Standing involves both limitations imposed by the "case or controversy" requirement of Article III of the Constitution and "prudential limits on its exercise." Warth v. Seldin, 422 U.S. 490, 498, 95 S.Ct. 2197, 2205, 45 L.Ed.2d 343 (1975). The standing doctrine limits the jurisdiction of federal courts to parties who demonstrate "injury in fact." Valley Forge Christian College v. Americans United for Separation of Church and State, 454 U.S. 464, 473, 102 S.Ct. 752, 759, 70 L.Ed.2d 700 (1982).
The Supreme Court has the "injury in fact" requirement as embracing three separate, yet necessarily intertwined elements: The party invoking the court's authority must demonstrate (1) "some actual or threatened injury" that (2) "fairly can be traced to the challenged action" and (3) "is likely to be redressed by a favorable decision." Valley Forge Christian College v. Americans United for Separation of Church and State, 454 U.S. at 472, 102 S.Ct. at 758 ( quoting Gladstone, Realtors v. Village of Bellwood, 441 U.S. 91, 99 S.Ct. 1601, 60 L.Ed.2d 66 (1979), and Simon v. Eastern Kentucky Welfare Rights Org., 426 U.S. 26, 38, 41, 96 S.Ct. 1917, 1924, 1925-26, 48 L.Ed.2d 450 (1976), respectively). See also Allen v. Wright, 468 U.S. 737, 751, 104 S.Ct. 3315, 3324, 82 L.Ed. 2d 556 (1984).
The first of these elements, that a party "has been or will in fact be perceptibly harmed by the challenged agency action," see United States v. SCRAP, 412 U.S. at 688, 93 S.Ct. at 2416, is the core of standing. National Wildlife Federation v. Hodel, 839 F.2d 694, 704 (D.C. Cir. 1988). The requisite injury, however, cannot be to merely "abstract" interests. See Diamond v. Charles, 476 U.S. 54, 106 S.Ct. 1697, 90 L.Ed.2d 48 (1986); Simon, 426 U.S. at 40, 96 S.Ct. at 1925; Sierra Club, 405 U.S. at 739-740, 92 S.Ct. at 1368-69.

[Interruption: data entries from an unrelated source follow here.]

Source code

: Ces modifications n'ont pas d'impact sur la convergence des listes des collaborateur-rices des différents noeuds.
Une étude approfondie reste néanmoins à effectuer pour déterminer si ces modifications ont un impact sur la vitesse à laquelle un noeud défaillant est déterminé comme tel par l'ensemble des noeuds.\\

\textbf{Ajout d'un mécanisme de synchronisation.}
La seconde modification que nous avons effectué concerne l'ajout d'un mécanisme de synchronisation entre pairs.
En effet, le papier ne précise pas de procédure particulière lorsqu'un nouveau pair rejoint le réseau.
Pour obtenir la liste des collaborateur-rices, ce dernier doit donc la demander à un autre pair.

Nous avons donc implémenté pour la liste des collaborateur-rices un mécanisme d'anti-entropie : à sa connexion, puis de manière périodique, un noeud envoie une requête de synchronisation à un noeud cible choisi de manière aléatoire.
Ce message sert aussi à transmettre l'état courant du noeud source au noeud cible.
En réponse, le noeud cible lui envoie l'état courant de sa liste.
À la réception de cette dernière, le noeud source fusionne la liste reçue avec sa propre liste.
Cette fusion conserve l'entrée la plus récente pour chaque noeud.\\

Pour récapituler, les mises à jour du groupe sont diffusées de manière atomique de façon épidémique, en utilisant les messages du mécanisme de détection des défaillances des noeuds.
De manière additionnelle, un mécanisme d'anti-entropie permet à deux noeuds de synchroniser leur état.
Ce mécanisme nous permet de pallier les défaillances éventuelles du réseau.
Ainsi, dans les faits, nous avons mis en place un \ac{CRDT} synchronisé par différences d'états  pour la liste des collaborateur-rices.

The second element is causation: the injury alleged must be "fairly traceable" to the challenged action. The Supreme Court has indicated that indirectness of causation is not necessarily a barrier to standing. See Duke Power Co. v. Carolina Envtl. Study Group, 438 U.S. 59, 98 S.Ct. 2620, 57 L.Ed.2d 595 (1978) (environmental group had standing to challenge limitation on utility liability in event of nuclear accident); see also Japan Whaling Ass'n v. American Cetacean Soc'y, 478 U.S. 221, 106 S.Ct. 2860, 92 L.Ed.2d 166 (1986) (whale watching group had standing to challenge failure of Secretary of Commerce to cite Japan for violations of international limitations on harvesting of whales).

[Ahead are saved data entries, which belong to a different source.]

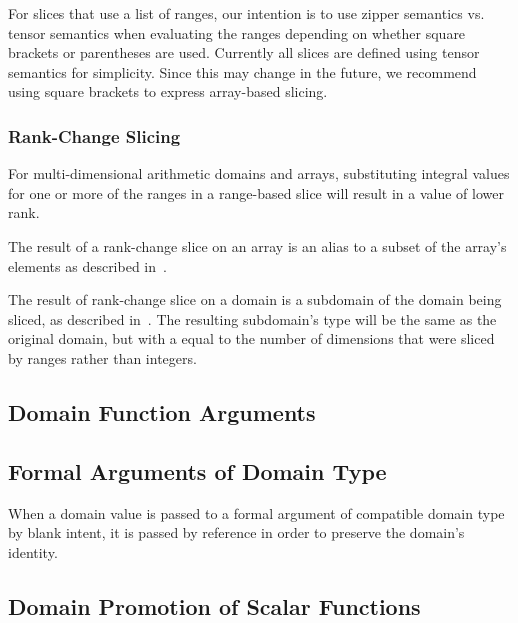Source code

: \begin{openissue}
For slices that use a list of ranges, our intention is to use zipper
semantics vs. tensor semantics when evaluating the ranges depending on
whether square brackets or parentheses are used.  Currently all slices
are defined using tensor semantics for simplicity.  Since this may
change in the future, we recommend using square brackets to express
array-based slicing.
\end{openissue}

\subsubsection{Rank-Change Slicing}
\label{Rank_Change_Slicing}

For multi-dimensional arithmetic domains and arrays, substituting
integral values for one or more of the ranges in a range-based slice
will result in a value of lower rank.  

The result of a rank-change slice on an array is an alias to a subset
of the array's elements as described in~.

The result of rank-change slice on a domain is a subdomain of the
domain being sliced, as described in~.  The resulting
subdomain's type will be the same as the original domain, but with
a  equal to the number of dimensions that were sliced by
ranges rather than integers.


\subsection{Domain Function Arguments}
\label{Domain_Function Arguments}

\subsection{Formal Arguments of Domain Type}

When a domain value is passed to a formal argument of compatible
domain type by blank intent, it is passed by reference in order to
preserve the domain's identity.



\subsection{Domain Promotion of Scalar Functions}
\label{Domain_Promotion_of_Scalar_Functions}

The third and final element of standing analysis is redressability. Differentiating "[t]he `fairly traceable' and `redressability' components of the constitutional standing inquiry," the Supreme Court observed that the causality inquiry "examines the causal connection between the [defendant's — here, the BLM's] assertedly unlawful conduct and the alleged injury" while the redressability inquiry "examines the causal connection between the alleged injury and the judicial relief requested." Allen v. Wright, 468 U.S. at 752, 104 S.Ct. at 3326 n. 19. In this case, the "redressability" requirement therefore demands that Nevada demonstrate that there is a "substantial likelihood" that the relief requested would preclude the BLM from issuing at some future date, the ROWR to the DOE, in accordance with the NWPA and the FLPMA. Duke Power Co. v. Carolina Envtl. Study Group, 438 U.S. at 75 n. 20, 98 S.Ct. at 2631 n. 20.

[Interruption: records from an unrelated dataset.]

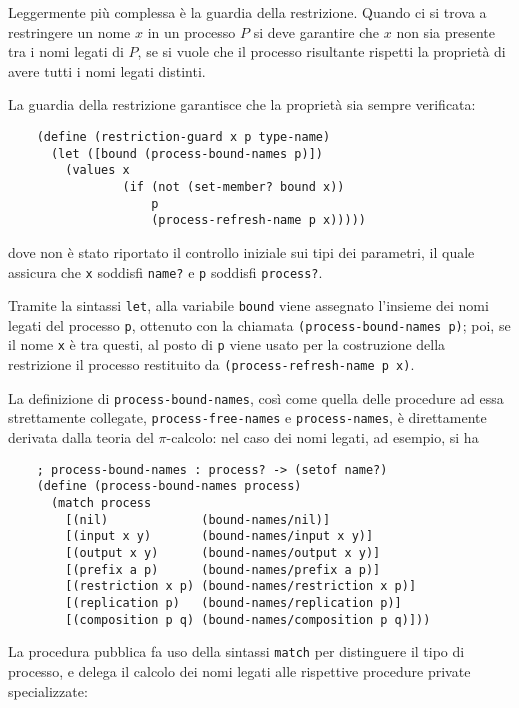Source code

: Leggermente pi\`u complessa \`e la guardia della restrizione. Quando ci si
trova a restringere un nome $x$ in un processo $P$ si deve garantire che
$x$ non sia presente tra i nomi legati di $P$, se si vuole che il processo
risultante rispetti la propriet\`a di avere tutti i nomi legati distinti.

La guardia della restrizione garantisce che la propriet\`a sia sempre
verificata:

\begin{lstlisting}
    (define (restriction-guard x p type-name)
      (let ([bound (process-bound-names p)])
        (values x
                (if (not (set-member? bound x))
                    p
                    (process-refresh-name p x)))))
\end{lstlisting}

dove non \`e stato riportato il controllo iniziale sui tipi dei parametri,
il quale assicura che \lstinline{x} soddisfi \lstinline{name?} e
\lstinline{p} soddisfi \lstinline{process?}.

Tramite la sintassi \lstinline{let}, alla variabile \lstinline{bound} viene
assegnato l'insieme dei nomi legati del processo \lstinline{p}, ottenuto
con la chiamata \lstinline{(process-bound-names p)}; poi, se il nome
\lstinline{x} \`e tra questi, al posto di \lstinline{p} viene usato per la
costruzione della restrizione il processo restituito da
\lstinline{(process-refresh-name p x)}.

La definizione di \lstinline{process-bound-names}, cos\`i come quella delle
procedure ad essa strettamente collegate, \lstinline{process-free-names} e
\lstinline{process-names}, \`e direttamente derivata dalla teoria del
$\pi$-calcolo: nel caso dei nomi legati, ad esempio, si ha

\begin{lstlisting}
    ; process-bound-names : process? -> (setof name?)
    (define (process-bound-names process)
      (match process
        [(nil)             (bound-names/nil)]
        [(input x y)       (bound-names/input x y)]
        [(output x y)      (bound-names/output x y)]
        [(prefix a p)      (bound-names/prefix a p)]
        [(restriction x p) (bound-names/restriction x p)]
        [(replication p)   (bound-names/replication p)]
        [(composition p q) (bound-names/composition p q)]))
\end{lstlisting}

La procedura pubblica fa uso della sintassi \lstinline{match} per distinguere
il tipo di processo, e delega il calcolo dei nomi legati alle rispettive
procedure private specializzate:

In addition, the courts have imposed standing limitations beyond those required by the Constitution. These prudential limitations arise from a concern that the courts not "be called upon to decide abstract questions of wide public significance even though other governmental institutions may be more competent to address the questions and even though judicial intervention may be unnecessary to protect individual rights." Warth v. Seldin, 422 U.S. at 500, 95 S.Ct. at 2206.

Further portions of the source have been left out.